Starting this season the Premier B became the third branch of the Liga Premier de México, with the developing clubs with less infrastructure, but committed to improving in order to aspire to participate in Premier A in medium term.

==Offseason changes==
- On 18 April 2026, Artesanos Metepec was promoted from Liga Premier B to Liga Premier A.
- On 23 May 2026, Cruz Azul Lagunas was promoted from Liga TDP to Liga Premier B.
- On 16 June 2026, Dragones de Oaxaca announced that they successfully passed the financial and sporting certification, and were therefore accepted into Premier A.
- On 25 June 2026, Gorilas de Juanacatlán was relocated to León, Guanajuato and renamed Gorilas F.C.
- On 8 July 2026, Acámbaro announced that they successfully passed the financial and sporting certification, and were therefore accepted into Premier A.
- On July 2026, F.C. Racing was rebranded as Racing de Veracruz B.
- On 1 August 2026, Atlético Hidalgo was relocated to Liga Premier B.
- On 1 August 2026, Internacional Laguna joined the league as expansion team.
- On 1 August 2026, Caja Oblatos and Poza Rica went on hiatus.
- On 10 August 2026, Aguacateros CDU went on hiatus.
- On 10 August 2026, Celaya B, Héroes de Zaci B and Irapuato B joined the league as expansion teams.
- On 14 August 2026, Racing de Veracruz B was relocated from Boca del Río, Veracruz to San Juan Bautista Tuxtepec, Oaxaca because the club was left without a stadium in Veracruz following the closure of the Unidad Deportiva Hugo Sánchez in February 2026.

==Teams==
The 2026–27 Liga Premier B season has the following 10 participating clubs.

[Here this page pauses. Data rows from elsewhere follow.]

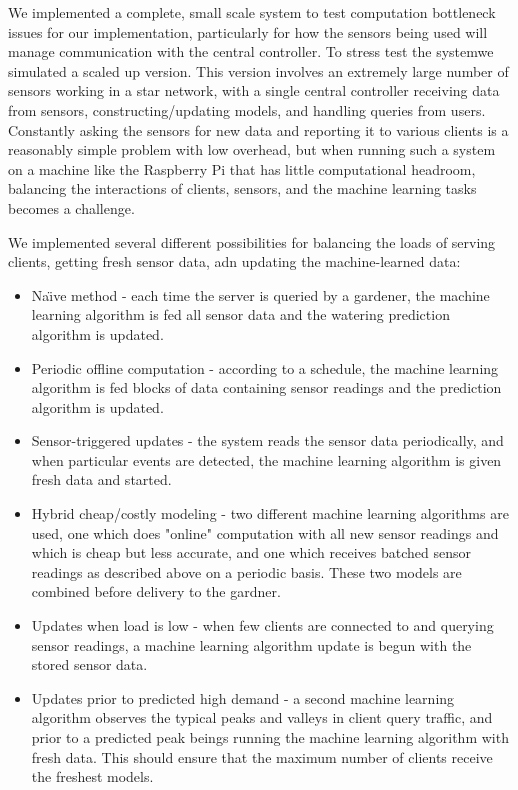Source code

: \documentclass[a4paper]{acm_proc_article-sp}
\begin{document}
We implemented a complete, small scale system to test computation bottleneck issues for our implementation, particularly for how the sensors being used will manage communication with the central controller. To stress test the systemwe simulated a scaled up version. This version involves an extremely large number of sensors working in a star network, with a single central controller receiving data from sensors, constructing/updating models, and handling queries from users.  Constantly asking the sensors for new data and reporting it to various clients is a reasonably simple problem with low overhead, but when running such a system on a machine like the Raspberry Pi that has little computational headroom, balancing the interactions of clients, sensors, and the machine learning tasks becomes a challenge.

We implemented several different possibilities for balancing the loads of serving clients, getting fresh sensor data, adn updating the machine-learned data:

\begin{itemize}

\item Na\"{\i}ve method - each time the server is queried by a gardener, the machine learning algorithm is fed all sensor data and the watering prediction algorithm is updated.

\item Periodic offline computation - according to a schedule, the machine learning algorithm is fed blocks of data containing sensor readings and the prediction algorithm is updated.

\item Sensor-triggered updates - the system reads the sensor data periodically, and when particular events are detected, the machine learning algorithm is given fresh data and started.

\item Hybrid cheap/costly modeling - two different machine learning algorithms are used, one which does "online" computation with all new sensor readings and which is cheap but less accurate, and one which receives batched sensor readings as described above on a periodic basis.  These two models are combined before delivery to the gardner.

\item Updates when load is low - when few clients are connected to and querying sensor readings, a machine learning algorithm update is begun with the stored sensor data.

\item Updates prior to predicted high demand - a second machine learning algorithm observes the typical peaks and valleys in client query traffic, and prior to a predicted peak beings running the machine learning algorithm with fresh data.  This should ensure that the maximum number of clients receive the freshest models.

\end{itemize}
\end{document}
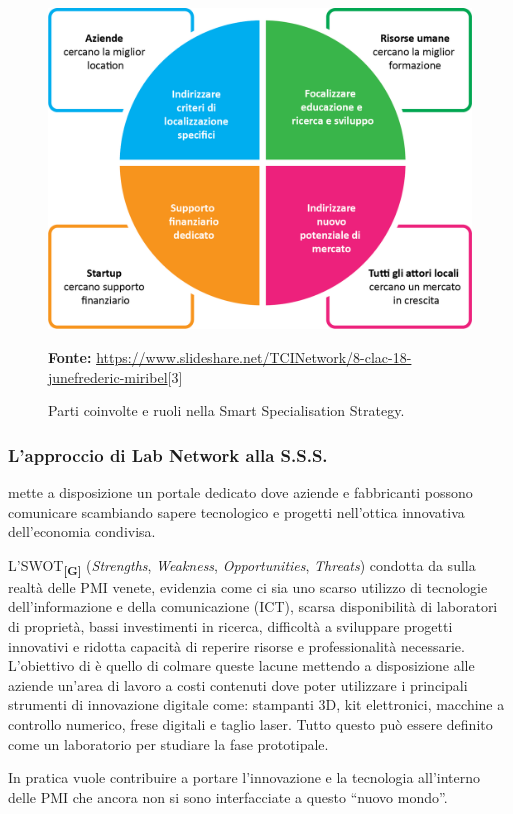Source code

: \begin{figure}[H]
	\begin{center}
	\includegraphics[scale=0.37]{immagini/sss_graph.png}
	\caption{Parti coinvolte e ruoli nella Smart Specialisation Strategy.}
	\small{\textbf{Fonte:} \url{https://www.slideshare.net/TCINetwork/8-clac-18-junefrederic-miribel}[3]}	
	\end{center}
\end{figure}
\subsubsection{L'approccio di Lab Network alla S.S.S.}
\lab{} mette a disposizione un portale dedicato dove aziende e fabbricanti possono comunicare scambiando sapere tecnologico e progetti nell'ottica innovativa dell'economia condivisa.

L'\gls{SWOT}\textbf{\textsubscript{[G]}} (\textit{Strengths}, \textit{Weakness}, \textit{Opportunities}, \textit{Threats}) condotta da \lab{} sulla realtà delle PMI venete, evidenzia come ci sia uno scarso utilizzo di tecnologie dell'informazione e della comunicazione (ICT), scarsa disponibilità di laboratori di proprietà, bassi investimenti in ricerca, difficoltà a sviluppare progetti innovativi e ridotta capacità di reperire risorse e professionalità necessarie. 
L'obiettivo di \lab{} è quello di colmare queste lacune mettendo a disposizione alle aziende un'area di lavoro a costi contenuti dove poter utilizzare i principali strumenti di innovazione digitale come: stampanti 3D, kit elettronici, macchine a controllo numerico, frese digitali e taglio laser. Tutto questo può essere definito come un laboratorio per studiare la fase prototipale.

In pratica \lab{} vuole contribuire a portare l'innovazione e la tecnologia all'interno delle PMI che ancora non si sono interfacciate a questo ``nuovo mondo''.
\newpage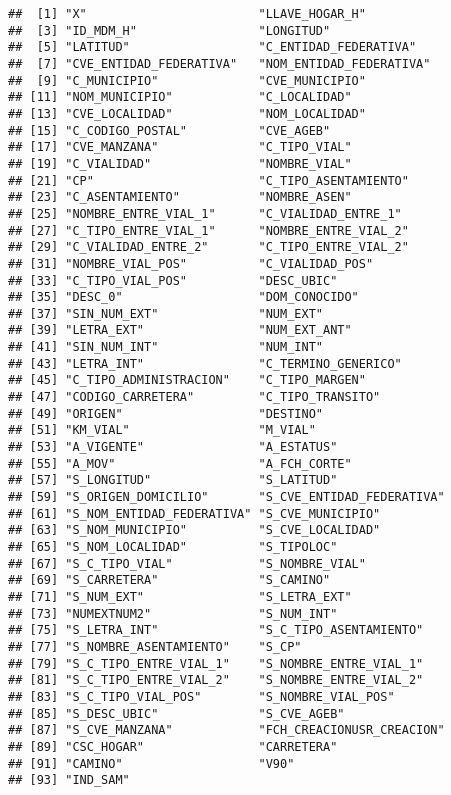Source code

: \documentclass[11pt,]{article}
\begin{document}
\begin{verbatim}
##  [1] "X"                        "LLAVE_HOGAR_H"           
##  [3] "ID_MDM_H"                 "LONGITUD"                
##  [5] "LATITUD"                  "C_ENTIDAD_FEDERATIVA"    
##  [7] "CVE_ENTIDAD_FEDERATIVA"   "NOM_ENTIDAD_FEDERATIVA"  
##  [9] "C_MUNICIPIO"              "CVE_MUNICIPIO"           
## [11] "NOM_MUNICIPIO"            "C_LOCALIDAD"             
## [13] "CVE_LOCALIDAD"            "NOM_LOCALIDAD"           
## [15] "C_CODIGO_POSTAL"          "CVE_AGEB"                
## [17] "CVE_MANZANA"              "C_TIPO_VIAL"             
## [19] "C_VIALIDAD"               "NOMBRE_VIAL"             
## [21] "CP"                       "C_TIPO_ASENTAMIENTO"     
## [23] "C_ASENTAMIENTO"           "NOMBRE_ASEN"             
## [25] "NOMBRE_ENTRE_VIAL_1"      "C_VIALIDAD_ENTRE_1"      
## [27] "C_TIPO_ENTRE_VIAL_1"      "NOMBRE_ENTRE_VIAL_2"     
## [29] "C_VIALIDAD_ENTRE_2"       "C_TIPO_ENTRE_VIAL_2"     
## [31] "NOMBRE_VIAL_POS"          "C_VIALIDAD_POS"          
## [33] "C_TIPO_VIAL_POS"          "DESC_UBIC"               
## [35] "DESC_0"                   "DOM_CONOCIDO"            
## [37] "SIN_NUM_EXT"              "NUM_EXT"                 
## [39] "LETRA_EXT"                "NUM_EXT_ANT"             
## [41] "SIN_NUM_INT"              "NUM_INT"                 
## [43] "LETRA_INT"                "C_TERMINO_GENERICO"      
## [45] "C_TIPO_ADMINISTRACION"    "C_TIPO_MARGEN"           
## [47] "CODIGO_CARRETERA"         "C_TIPO_TRANSITO"         
## [49] "ORIGEN"                   "DESTINO"                 
## [51] "KM_VIAL"                  "M_VIAL"                  
## [53] "A_VIGENTE"                "A_ESTATUS"               
## [55] "A_MOV"                    "A_FCH_CORTE"             
## [57] "S_LONGITUD"               "S_LATITUD"               
## [59] "S_ORIGEN_DOMICILIO"       "S_CVE_ENTIDAD_FEDERATIVA"
## [61] "S_NOM_ENTIDAD_FEDERATIVA" "S_CVE_MUNICIPIO"         
## [63] "S_NOM_MUNICIPIO"          "S_CVE_LOCALIDAD"         
## [65] "S_NOM_LOCALIDAD"          "S_TIPOLOC"               
## [67] "S_C_TIPO_VIAL"            "S_NOMBRE_VIAL"           
## [69] "S_CARRETERA"              "S_CAMINO"                
## [71] "S_NUM_EXT"                "S_LETRA_EXT"             
## [73] "NUMEXTNUM2"               "S_NUM_INT"               
## [75] "S_LETRA_INT"              "S_C_TIPO_ASENTAMIENTO"   
## [77] "S_NOMBRE_ASENTAMIENTO"    "S_CP"                    
## [79] "S_C_TIPO_ENTRE_VIAL_1"    "S_NOMBRE_ENTRE_VIAL_1"   
## [81] "S_C_TIPO_ENTRE_VIAL_2"    "S_NOMBRE_ENTRE_VIAL_2"   
## [83] "S_C_TIPO_VIAL_POS"        "S_NOMBRE_VIAL_POS"       
## [85] "S_DESC_UBIC"              "S_CVE_AGEB"              
## [87] "S_CVE_MANZANA"            "FCH_CREACIONUSR_CREACION"
## [89] "CSC_HOGAR"                "CARRETERA"               
## [91] "CAMINO"                   "V90"                     
## [93] "IND_SAM"
\end{verbatim}
\end{document}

| Club | Manager | City | Stadium | Capacity |
|---|---|---|---|---|
| Atlético Hidalgo | MEX Ángel Mejia | Atitalaquia | Municipal de Atitalaquía | 3,000 |
| Ayense | MEX Conrado Castillo | Ayotlán | Chino Rivas | 3,500 |
| Celaya B | MEX Nicolás Trejo | Celaya | Miguel Alemán Valdés | 23,182 |
| Cruz Azul Lagunas | MEX Alexis López | Lagunas | Deportivo La Laguna | 2,000 |
| Gorilas | MEX Everaldo Begines | León | Instituto Oviedo Náutico | 800 |
| Héroes B | MEX Pablo Robles | Nezahualcóyotl | Metropolitano | 1,800 |
| Huracanes Izcalli | MEX Arturo Viche | Mexico City | Momoxco | 3,500 |
| Internacional Laguna | ARG Miguel Ángel Vargas | Gómez Palacio | Unidad Deportiva Francisco Gómez Palacio | 4,000 |
| Irapuato B | MEX Víctor Mendoza | Irapuato | Sergio León Chávez | 25,000 |
| Racing de Veracruz B | MEX Alejandro Romero | San Juan Bautista Tuxtepec | Gustavo Pacheco Villaseñor | 15,000 |

==Regular season==
===Standings===

| Pos | Team | Pld | W | D | L | GF | GA | GD | BP | Pts | Qualification or relegation |
| 1 | Irapuato B | 3 | 2 | 0 | 1 | 6 | 3 | +3 | 1 | 7 | Advance to Torneo de Filiales |
| 2 | Cruz Azul Lagunas | 3 | 2 | 1 | 0 | 4 | 2 | +2 | 0 | 7 |
| 3 | Racing de Veracruz B | 2 | 1 | 1 | 0 | 4 | 2 | +2 | 2 | 6 |  |
| 4 | Celaya B | 2 | 1 | 1 | 0 | 3 | 2 | +1 | 0 | 4 |
| 5 | Gorilas | 3 | 1 | 1 | 1 | 3 | 3 | 0 | 0 | 4 | Advance to Liguilla |
| 6 | Héroes de Zaci B | 3 | 1 | 0 | 2 | 2 | 5 | −3 | 1 | 4 |  |
| 7 | Huracanes Izcalli | 3 | 1 | 0 | 2 | 2 | 4 | −2 | 1 | 4 | Advance to Liguilla |
| 8 | Internacional Laguna | 2 | 1 | 0 | 1 | 3 | 3 | 0 | 0 | 3 |
| 9 | Ayense | 3 | 1 | 0 | 2 | 3 | 3 | 0 | 0 | 3 |
| 10 | Atlético Hidalgo | 2 | 0 | 0 | 2 | 2 | 5 | −3 | 0 | 0 |  |

==== Results ====
Each team will play 18 matches during the season against their tier rivals, playing both home and away.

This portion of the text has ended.